L’obligation de contracter a pour fonction d’empêcher les assureurs de choisir les médecins ou les hôpitaux dont ils remboursent les prestations, choix qui aurait pour effet à la fois d’accroître l’emprise des assureurs sur les médecins et les hôpitaux et, en même temps, de restreindre le choix de leurs assurés;
3° les assureurs pourraient ainsi «mieux piloter» le choix entre hospitalier et ambulatoire, remarque minimale pour une proposition dont la raison d’être officielle est de favoriser le virage ambulatoire;
4° enfin ces effets seraient d’autant plus positifs que les cantons renonceraient à maintenir les structures en place «en leur qualité de planificateurs hospitaliers». C’est-à-dire qu’ils se retirent du pilotage du système de santé pour le laisser entièrement entre les mains des assureurs.

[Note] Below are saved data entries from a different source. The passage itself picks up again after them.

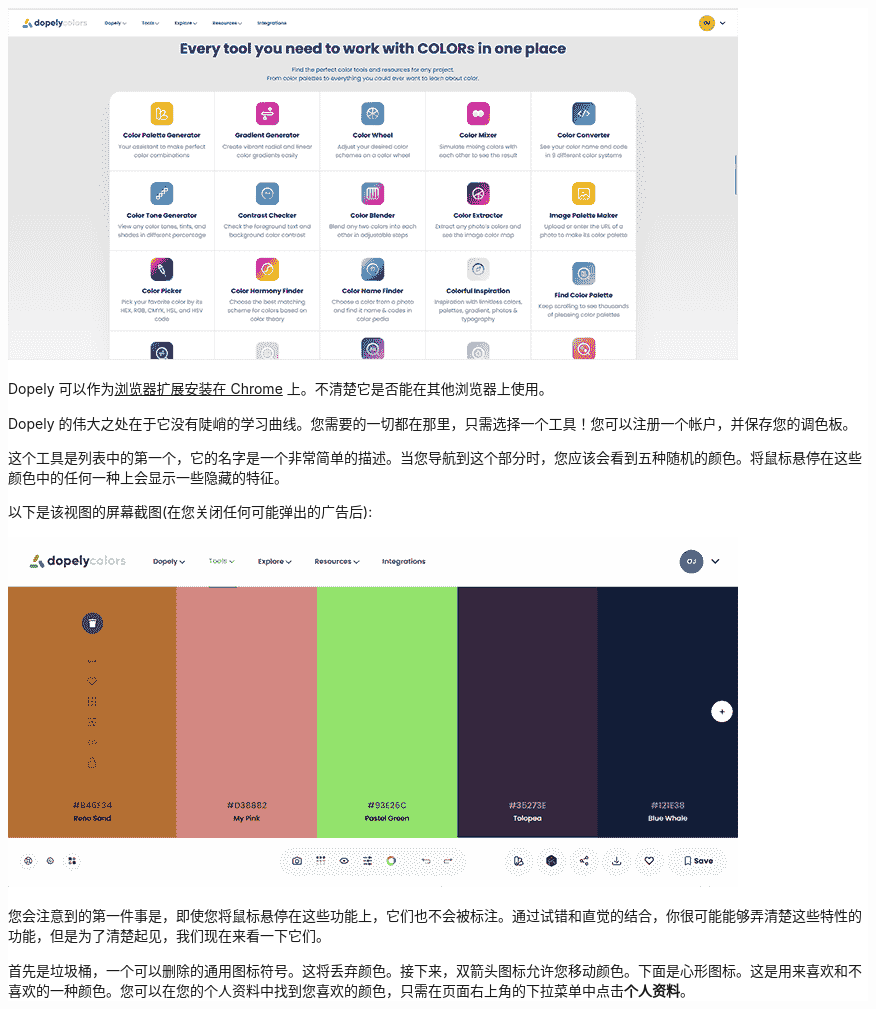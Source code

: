 ![Dopely Colors Home Screen](img/0c9876d46a3c94e720a90a363ed68ab5.png)

Dopely 可以作为[浏览器扩展安装在 Chrome](https://chrome.google.com/webstore/detail/dopely-colors/likjnedfkpkabglldlnelmochinjpbjm) 上。不清楚它是否能在其他浏览器上使用。

Dopely 的伟大之处在于它没有陡峭的学习曲线。您需要的一切都在那里，只需选择一个工具！您可以注册一个帐户，并保存您的调色板。

这个工具是列表中的第一个，它的名字是一个非常简单的描述。当您导航到这个部分时，您应该会看到五种随机的颜色。将鼠标悬停在这些颜色中的任何一种上会显示一些隐藏的特征。

以下是该视图的屏幕截图(在您关闭任何可能弹出的广告后):

![Dopely Color Palette Generator Tool](img/653170327d78e802d1f4aa8e445dff80.png)

您会注意到的第一件事是，即使您将鼠标悬停在这些功能上，它们也不会被标注。通过试错和直觉的结合，你很可能能够弄清楚这些特性的功能，但是为了清楚起见，我们现在来看一下它们。

首先是垃圾桶，一个可以删除的通用图标符号。这将丢弃颜色。接下来，双箭头图标允许您移动颜色。下面是心形图标。这是用来喜欢和不喜欢的一种颜色。您可以在您的个人资料中找到您喜欢的颜色，只需在页面右上角的下拉菜单中点击**个人资料**。
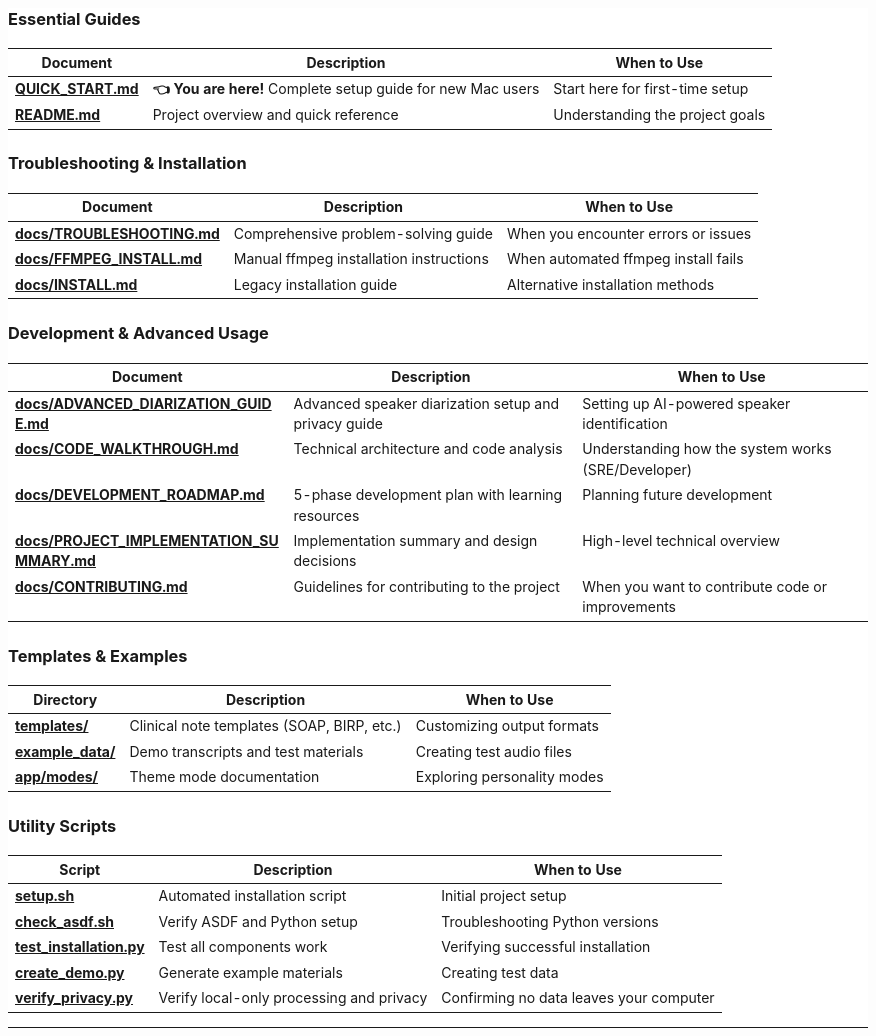 ### Essential Guides
| Document | Description | When to Use |
|----------|-------------|-------------|
| **[QUICK_START.md](QUICK_START.md)** | **👈 You are here!** Complete setup guide for new Mac users | Start here for first-time setup |
| **[README.md](README.md)** | Project overview and quick reference | Understanding the project goals |

### Troubleshooting & Installation
| Document | Description | When to Use |
|----------|-------------|-------------|
| **[docs/TROUBLESHOOTING.md](docs/TROUBLESHOOTING.md)** | Comprehensive problem-solving guide | When you encounter errors or issues |
| **[docs/FFMPEG_INSTALL.md](docs/FFMPEG_INSTALL.md)** | Manual ffmpeg installation instructions | When automated ffmpeg install fails |
| **[docs/INSTALL.md](docs/INSTALL.md)** | Legacy installation guide | Alternative installation methods |

### Development & Advanced Usage
| Document | Description | When to Use |
|----------|-------------|-------------|
| **[docs/ADVANCED_DIARIZATION_GUIDE.md](docs/ADVANCED_DIARIZATION_GUIDE.md)** | Advanced speaker diarization setup and privacy guide | Setting up AI-powered speaker identification |
| **[docs/CODE_WALKTHROUGH.md](docs/CODE_WALKTHROUGH.md)** | Technical architecture and code analysis | Understanding how the system works (SRE/Developer) |
| **[docs/DEVELOPMENT_ROADMAP.md](docs/DEVELOPMENT_ROADMAP.md)** | 5-phase development plan with learning resources | Planning future development |
| **[docs/PROJECT_IMPLEMENTATION_SUMMARY.md](docs/PROJECT_IMPLEMENTATION_SUMMARY.md)** | Implementation summary and design decisions | High-level technical overview |
| **[docs/CONTRIBUTING.md](docs/CONTRIBUTING.md)** | Guidelines for contributing to the project | When you want to contribute code or improvements |

### Templates & Examples
| Directory | Description | When to Use |
|-----------|-------------|-------------|
| **[templates/](templates/)** | Clinical note templates (SOAP, BIRP, etc.) | Customizing output formats |
| **[example_data/](example_data/)** | Demo transcripts and test materials | Creating test audio files |
| **[app/modes/](app/modes/)** | Theme mode documentation | Exploring personality modes |

### Utility Scripts
| Script | Description | When to Use |
|--------|-------------|-------------|
| **[setup.sh](setup.sh)** | Automated installation script | Initial project setup |
| **[check_asdf.sh](check_asdf.sh)** | Verify ASDF and Python setup | Troubleshooting Python versions |
| **[test_installation.py](test_installation.py)** | Test all components work | Verifying successful installation |
| **[create_demo.py](create_demo.py)** | Generate example materials | Creating test data |
| **[verify_privacy.py](verify_privacy.py)** | Verify local-only processing and privacy | Confirming no data leaves your computer |

---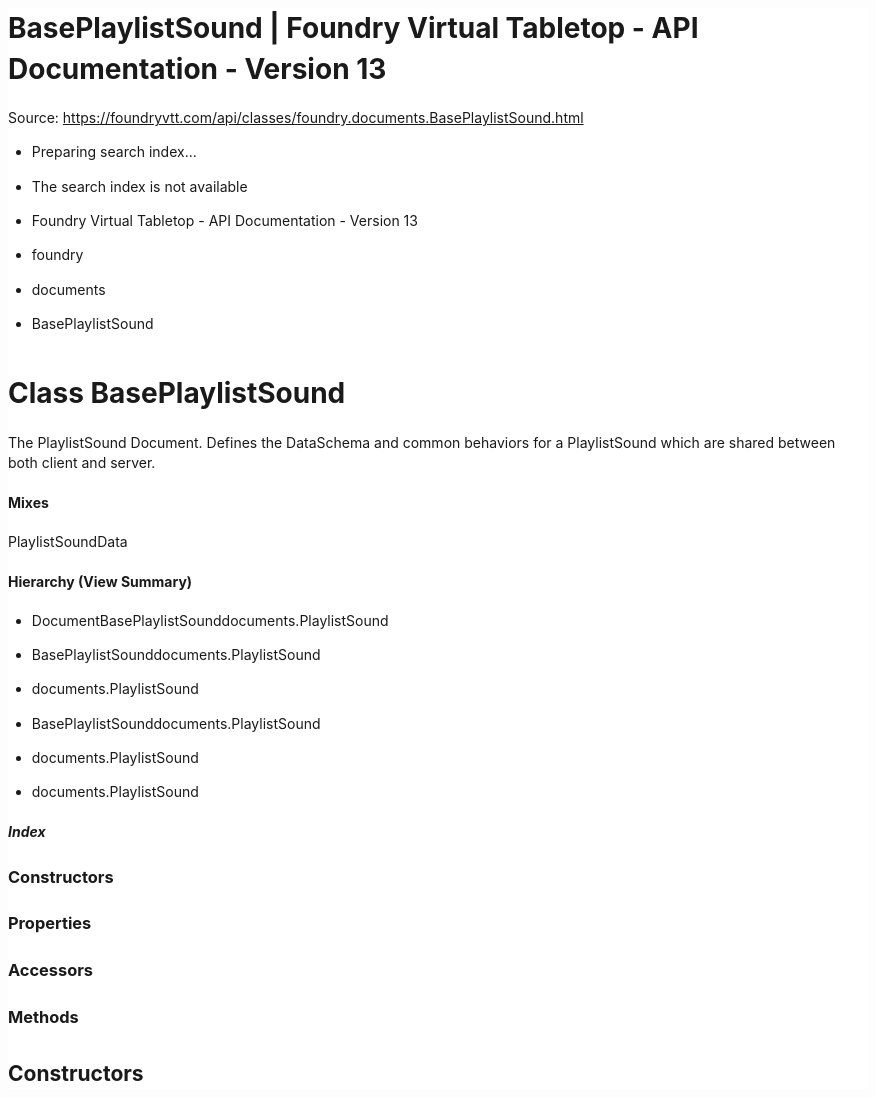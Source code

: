 # BasePlaylistSound | Foundry Virtual Tabletop - API Documentation - Version 13

Source: https://foundryvtt.com/api/classes/foundry.documents.BasePlaylistSound.html

- Preparing search index...
- The search index is not available

- Foundry Virtual Tabletop - API Documentation - Version 13
- foundry
- documents
- BasePlaylistSound


# Class BasePlaylistSound

The PlaylistSound Document.
Defines the DataSchema and common behaviors for a PlaylistSound which are shared between both client and server.


#### Mixes

PlaylistSoundData


#### Hierarchy (View Summary)

- DocumentBasePlaylistSounddocuments.PlaylistSound
- BasePlaylistSounddocuments.PlaylistSound
- documents.PlaylistSound

- BasePlaylistSounddocuments.PlaylistSound
- documents.PlaylistSound

- documents.PlaylistSound


##### Index


### Constructors


### Properties


### Accessors


### Methods


## Constructors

En résumé, curafutura s’est emparé du thème à la mode du virage ambulatoire pour essayer de faire passer en douce le programme que les assureurs maladie cherchent à imposer depuis deux décennies, programme visant à leur donner pleins pouvoirs dans le système de santé. Jolie manœuvre. Et très dangereuse.

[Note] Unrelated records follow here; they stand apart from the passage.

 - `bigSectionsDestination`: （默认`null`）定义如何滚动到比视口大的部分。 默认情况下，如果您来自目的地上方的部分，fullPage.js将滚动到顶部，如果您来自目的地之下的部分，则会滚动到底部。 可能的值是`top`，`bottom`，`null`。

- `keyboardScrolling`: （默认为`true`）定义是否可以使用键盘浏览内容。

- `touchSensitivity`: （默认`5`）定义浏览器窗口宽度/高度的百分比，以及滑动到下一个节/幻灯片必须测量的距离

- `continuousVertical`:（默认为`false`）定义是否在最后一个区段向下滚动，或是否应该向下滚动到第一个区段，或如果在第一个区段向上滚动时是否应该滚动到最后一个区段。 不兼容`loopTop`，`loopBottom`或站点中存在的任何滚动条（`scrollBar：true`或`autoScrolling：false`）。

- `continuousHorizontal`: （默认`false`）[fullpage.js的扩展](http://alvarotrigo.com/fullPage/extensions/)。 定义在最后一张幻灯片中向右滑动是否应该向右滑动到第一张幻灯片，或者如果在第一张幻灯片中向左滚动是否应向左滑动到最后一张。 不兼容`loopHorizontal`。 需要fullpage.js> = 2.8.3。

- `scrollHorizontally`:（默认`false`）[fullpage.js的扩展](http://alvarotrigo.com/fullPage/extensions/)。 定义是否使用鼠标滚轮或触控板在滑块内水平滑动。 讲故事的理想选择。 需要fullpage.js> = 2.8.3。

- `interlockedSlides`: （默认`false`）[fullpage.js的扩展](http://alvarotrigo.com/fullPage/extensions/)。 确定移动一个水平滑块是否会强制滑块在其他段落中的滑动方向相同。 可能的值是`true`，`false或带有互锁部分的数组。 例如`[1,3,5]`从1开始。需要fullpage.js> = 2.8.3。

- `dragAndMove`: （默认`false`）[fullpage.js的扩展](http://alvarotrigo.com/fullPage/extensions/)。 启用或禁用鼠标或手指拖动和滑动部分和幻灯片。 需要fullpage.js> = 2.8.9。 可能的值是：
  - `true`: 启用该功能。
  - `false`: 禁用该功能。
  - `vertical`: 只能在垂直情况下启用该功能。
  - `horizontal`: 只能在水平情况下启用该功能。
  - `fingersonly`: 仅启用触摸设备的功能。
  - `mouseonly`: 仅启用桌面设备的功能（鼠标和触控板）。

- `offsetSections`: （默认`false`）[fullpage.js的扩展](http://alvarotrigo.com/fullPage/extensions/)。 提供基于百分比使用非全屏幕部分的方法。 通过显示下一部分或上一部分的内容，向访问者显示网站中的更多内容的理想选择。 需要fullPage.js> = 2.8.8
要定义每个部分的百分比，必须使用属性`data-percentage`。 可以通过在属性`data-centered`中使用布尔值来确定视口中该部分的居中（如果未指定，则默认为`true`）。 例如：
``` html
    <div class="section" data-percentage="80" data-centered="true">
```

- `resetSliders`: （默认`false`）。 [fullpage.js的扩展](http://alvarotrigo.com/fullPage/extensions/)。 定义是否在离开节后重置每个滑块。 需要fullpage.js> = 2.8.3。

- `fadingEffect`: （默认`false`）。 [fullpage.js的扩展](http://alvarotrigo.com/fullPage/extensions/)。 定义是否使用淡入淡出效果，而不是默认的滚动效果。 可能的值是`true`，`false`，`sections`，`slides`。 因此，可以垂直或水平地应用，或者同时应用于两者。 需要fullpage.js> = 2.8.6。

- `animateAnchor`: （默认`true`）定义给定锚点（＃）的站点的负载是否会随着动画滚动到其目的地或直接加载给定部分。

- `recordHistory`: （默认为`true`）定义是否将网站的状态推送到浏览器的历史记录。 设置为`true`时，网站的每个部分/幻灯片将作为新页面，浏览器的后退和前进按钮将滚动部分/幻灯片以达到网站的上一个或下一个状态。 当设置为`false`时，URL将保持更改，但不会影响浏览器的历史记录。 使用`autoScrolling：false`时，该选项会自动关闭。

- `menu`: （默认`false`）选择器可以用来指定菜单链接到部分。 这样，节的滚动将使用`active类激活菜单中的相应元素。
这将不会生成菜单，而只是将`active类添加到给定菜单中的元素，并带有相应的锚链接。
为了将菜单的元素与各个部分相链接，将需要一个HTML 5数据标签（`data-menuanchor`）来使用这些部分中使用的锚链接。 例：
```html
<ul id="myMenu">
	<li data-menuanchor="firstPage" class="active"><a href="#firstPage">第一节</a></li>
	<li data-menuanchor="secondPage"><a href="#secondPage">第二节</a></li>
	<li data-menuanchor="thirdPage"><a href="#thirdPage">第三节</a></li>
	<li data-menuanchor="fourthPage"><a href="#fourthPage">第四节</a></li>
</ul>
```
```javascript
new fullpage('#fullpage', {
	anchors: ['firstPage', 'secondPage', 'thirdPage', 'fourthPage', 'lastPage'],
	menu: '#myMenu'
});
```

Cantons plus rigides que les hôpitaux
Face à cette offensive des assureurs, les cantons sont sur la défensive. Ils refusent le projet de curafutura, ce qui est bien le moins puisque l’EFAS revient à les dépouiller de leur pouvoir de décision tout en les obligeant tendanciellement à augmenter leurs dépenses de santé. Les cantons, regroupés au sein de la CDS (Conférence suisse des directeurs cantonaux de la santé), privilégient l’établissement de listes d’opérations devant à l’avenir être effectuées en ambulatoire, sauf exception motivée.
Ce dispositif se met déjà en place. Le canton de Lucerne a édicté une liste de 13 opérations à réaliser en ambulatoire dès le 1er juillet 2017. Cette liste comprend notamment les opérations de la cataracte, du tunnel carpien ou des varices, la pose de paecemaker et les angioplasties coronaires (PCTA, dilatation des artères coronaires du cœur), les arthroscopies du genou et les résections du ménisque, ou encore l’opération des hernies, des hémorroïdes ou l’ablation des amygdales (la mise en œuvre dans ce dernier cas est cependant retardée). Une liste quasi identique entrera en vigueur dans le canton de Zurich début 2018.

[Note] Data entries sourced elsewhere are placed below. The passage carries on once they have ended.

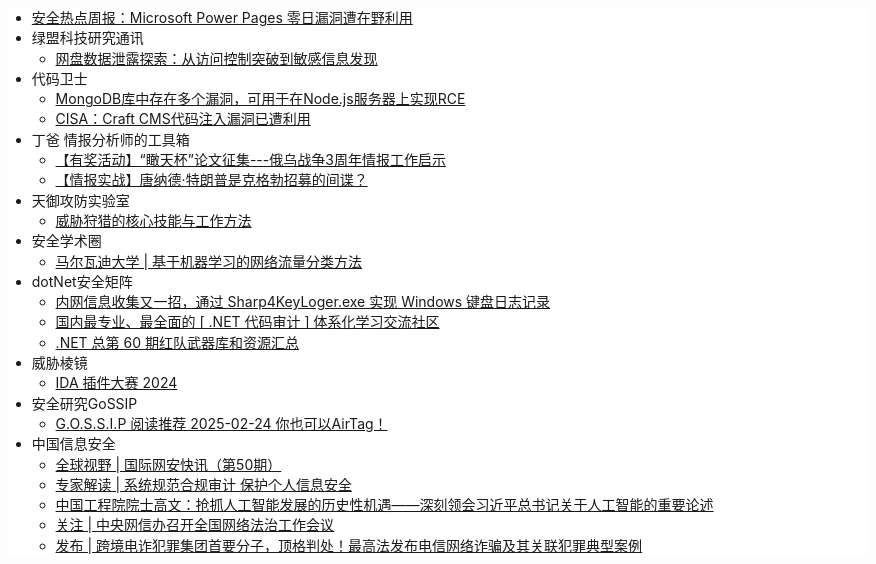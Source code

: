   - [安全热点周报：Microsoft Power Pages 零日漏洞遭在野利用](https://mp.weixin.qq.com/s?__biz=MzU5NDgxODU1MQ==&mid=2247503036&idx=1&sn=b53989b1f1d19404316138e3efb8d976&chksm=fe79e824c90e613231b36d1289d873a06ac8a140c180348b3f4d373786f198f2905fb1274ece&scene=58&subscene=0#rd)
- 绿盟科技研究通讯
  - [网盘数据泄露探索：从访问控制突破到敏感信息发现](https://mp.weixin.qq.com/s?__biz=MzIyODYzNTU2OA==&mid=2247498407&idx=1&sn=cdf11d9d74b7f112d855bdc28cb9f53d&chksm=e84c5c78df3bd56e9457d9ce91e5ac617440efd853c5ac955c79645132c51946389a2569a9a7&scene=58&subscene=0#rd)
- 代码卫士
  - [MongoDB库中存在多个漏洞，可用于在Node.js服务器上实现RCE](https://mp.weixin.qq.com/s?__biz=MzI2NTg4OTc5Nw==&mid=2247522317&idx=1&sn=679554b806b7e1fcda5f5a1f19b270d7&chksm=ea94a967dde320710d1dd5fbd642d47741d406b21f64d8dafd7d0345062b52d42a50ee9dd341&scene=58&subscene=0#rd)
  - [CISA：Craft CMS代码注入漏洞已遭利用](https://mp.weixin.qq.com/s?__biz=MzI2NTg4OTc5Nw==&mid=2247522317&idx=2&sn=3a958d05dc2598229ad1eb7da729f090&chksm=ea94a967dde320714cf55a2c58671be12fa1315bb5640ff597c526191eb23aa7e61a8fc542ad&scene=58&subscene=0#rd)
- 丁爸 情报分析师的工具箱
  - [【有奖活动】“瞰天杯”论文征集---俄乌战争3周年情报工作启示](https://mp.weixin.qq.com/s?__biz=MzI2MTE0NTE3Mw==&mid=2651149202&idx=1&sn=602d0a68a826cccf4967851320da6276&chksm=f1af24a8c6d8adbec9f0de2cd594697924b69a29c54f77ceee10a92d396bcb8847108a9d55da&scene=58&subscene=0#rd)
  - [【情报实战】唐纳德·特朗普是克格勃招募的间谍？](https://mp.weixin.qq.com/s?__biz=MzI2MTE0NTE3Mw==&mid=2651149202&idx=2&sn=b562c6837f18b7fc6150f715d555e998&chksm=f1af24a8c6d8adbedc66a64582cd255f27002e37ed87986d7b8043f6e7a3eddd006e0289ba71&scene=58&subscene=0#rd)
- 天御攻防实验室
  - [威胁狩猎的核心技能与工作方法](https://mp.weixin.qq.com/s?__biz=MzU0MzgyMzM2Nw==&mid=2247486272&idx=1&sn=cbfec174bc301d4ce861a0d9b413aef6&chksm=fb04c828cc73413eb2cacd5225fd4ba5dfabe54a784043db6ce9c7307726281d81089ef8a0c6&scene=58&subscene=0#rd)
- 安全学术圈
  - [马尔瓦迪大学 | 基于机器学习的网络流量分类方法](https://mp.weixin.qq.com/s?__biz=MzU5MTM5MTQ2MA==&mid=2247491731&idx=1&sn=b003e74deef0b4b7d480bbbd20941a21&chksm=fe2d1f18c95a960e6d65e7b36f05f4c508908e941832998810502decfea3c6a1275ab8cd53c8&scene=58&subscene=0#rd)
- dotNet安全矩阵
  - [内网信息收集又一招，通过 Sharp4KeyLoger.exe 实现 Windows 键盘日志记录](https://mp.weixin.qq.com/s?__biz=MzUyOTc3NTQ5MA==&mid=2247498999&idx=1&sn=fb8c8d0e79681f12e9054ec747d71559&chksm=fa59521acd2edb0c2b5ea65bde5ea8d036e4d846b20603b12c2b019f6d4c4f0fc19344735afa&scene=58&subscene=0#rd)
  - [国内最专业、最全面的 [ .NET 代码审计 ] 体系化学习交流社区](https://mp.weixin.qq.com/s?__biz=MzUyOTc3NTQ5MA==&mid=2247498999&idx=2&sn=6777a6fb6bb76824ab3712cef25a9d2e&chksm=fa59521acd2edb0ce4af6ad28e73ec9c1bc74cd614aecc63cb059b83535020a84e15dfb1c16e&scene=58&subscene=0#rd)
  - [.NET 总第 60 期红队武器库和资源汇总](https://mp.weixin.qq.com/s?__biz=MzUyOTc3NTQ5MA==&mid=2247498999&idx=3&sn=22fdadefc6c6bbe6e4997ef26e0516e3&chksm=fa59521acd2edb0ca39cd2f5ec53333fc5adbdca7931e6a3c90af1508a35e5893b5ab8244e0c&scene=58&subscene=0#rd)
- 威胁棱镜
  - [IDA 插件大赛 2024](https://mp.weixin.qq.com/s?__biz=MzkyMzE5ODExNQ==&mid=2247487680&idx=1&sn=046a57581b4741f23ab78d3b55b382e1&chksm=c1e9e70cf69e6e1a48b0c38795a7d22343fd3bc164ea0d68e6e2f23d327a1a0de6761c3becf7&scene=58&subscene=0#rd)
- 安全研究GoSSIP
  - [G.O.S.S.I.P 阅读推荐 2025-02-24 你也可以AirTag！](https://mp.weixin.qq.com/s?__biz=Mzg5ODUxMzg0Ng==&mid=2247499787&idx=1&sn=06e294103dd97ac7fef92bc368423dd9&chksm=c063eed2f71467c4b971cac58f1d6af102d3c7a8005fb239b590719109cac4fc569e69a4444b&scene=58&subscene=0#rd)
- 中国信息安全
  - [全球视野 | 国际网安快讯（第50期）](https://mp.weixin.qq.com/s?__biz=MzA5MzE5MDAzOA==&mid=2664237269&idx=1&sn=c7e142eaebd2eec480d9488ca26016a9&chksm=8b580a2cbc2f833a70d7a78109fffa62d7190898a3184ca91c0e3e700fa791ae2526a48c7422&scene=58&subscene=0#rd)
  - [专家解读 | 系统规范合规审计 保护个人信息安全](https://mp.weixin.qq.com/s?__biz=MzA5MzE5MDAzOA==&mid=2664237269&idx=2&sn=8c124e1bfd2285944195320265e688e3&chksm=8b580a2cbc2f833ab448cbe696c1e63e7d6a965832850939a7cbeb3f72a2d798c1773eaf5ad4&scene=58&subscene=0#rd)
  - [中国工程院院士高文：抢抓人工智能发展的历史性机遇——深刻领会习近平总书记关于人工智能的重要论述](https://mp.weixin.qq.com/s?__biz=MzA5MzE5MDAzOA==&mid=2664237269&idx=3&sn=7b232a90e1c584e657befd4f76faa70d&chksm=8b580a2cbc2f833ae0f6b677b4a726e3258fe457d1fd3bf9bbd3c33dd1981e31d7b943b91cd4&scene=58&subscene=0#rd)
  - [关注 | 中央网信办召开全国网络法治工作会议](https://mp.weixin.qq.com/s?__biz=MzA5MzE5MDAzOA==&mid=2664237269&idx=4&sn=9e2333c483170585157aef0bec7f3084&chksm=8b580a2cbc2f833ae210ab496d1ae958cb2e340ca0236397b9e80000a26ac7ff5767d68d53a3&scene=58&subscene=0#rd)
  - [发布 | 跨境电诈犯罪集团首要分子，顶格判处！最高法发布电信网络诈骗及其关联犯罪典型案例](https://mp.weixin.qq.com/s?__biz=MzA5MzE5MDAzOA==&mid=2664237269&idx=5&sn=b4e5f9db77a2a9212e36adf8e5a32344&chksm=8b580a2cbc2f833ac0bb52b3f0cd72a234340f0ec0e352184976d7bfc6c3a7076f2c698440cb&scene=58&subscene=0#rd)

Des exceptions sont bien entendu envisagées, pour des raisons médicales notamment. Mais elles devront être motivées, et si la motivation n’est pas jugée satisfaisante, le canton pourra refuser de rembourser sa part de 55% dans les frais d’hospitalisation. Cette sanction possible ne peut avoir qu’un effet: «inciter» les hôpitaux à subordonner leur appréciation du risque médical à la contrainte financière. Prétendre que cela n’aura aucun impact sur la qualité des soins est aventureux.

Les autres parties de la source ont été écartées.